Problem description:
Every line with "requirements" in it must be copied from the data.

Data shown:
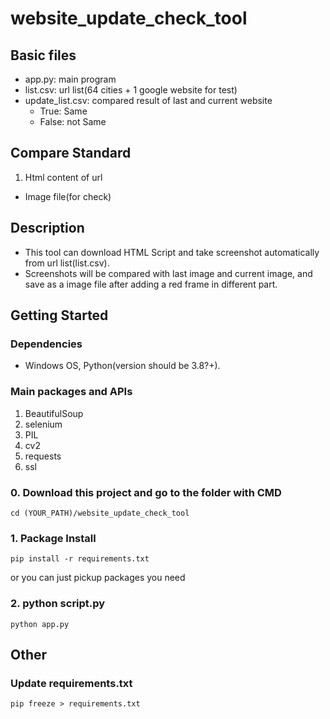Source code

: # website_update_check_tool
## Basic files
- app.py: main program
- list.csv: url list(64 cities + 1 google website for test)
- update_list.csv: compared result of last and current website
  - True: Same
  - False: not Same

## Compare Standard
1. Html content of url
* Image file(for check)

## Description
* This tool can download HTML Script and take screenshot automatically from url list(list.csv).
* Screenshots will be compared with last image and current image, and save as a image file after adding a red frame in different part.

## Getting Started
### Dependencies
* Windows OS, Python(version should be 3.8?+).

### Main packages and APIs
1. BeautifulSoup
2. selenium
3. PIL
4. cv2
5. requests
6. ssl

### 0. Download this project and go to the folder with CMD
```
cd (YOUR_PATH)/website_update_check_tool
```

### 1. Package Install
```
pip install -r requirements.txt
```

or you can just pickup packages you need

### 2. python script.py
```
python app.py
```

## Other
### Update requirements.txt
```
pip freeze > requirements.txt
```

Final answer:
pip install -r requirements.txt
### Update requirements.txt
pip freeze > requirements.txt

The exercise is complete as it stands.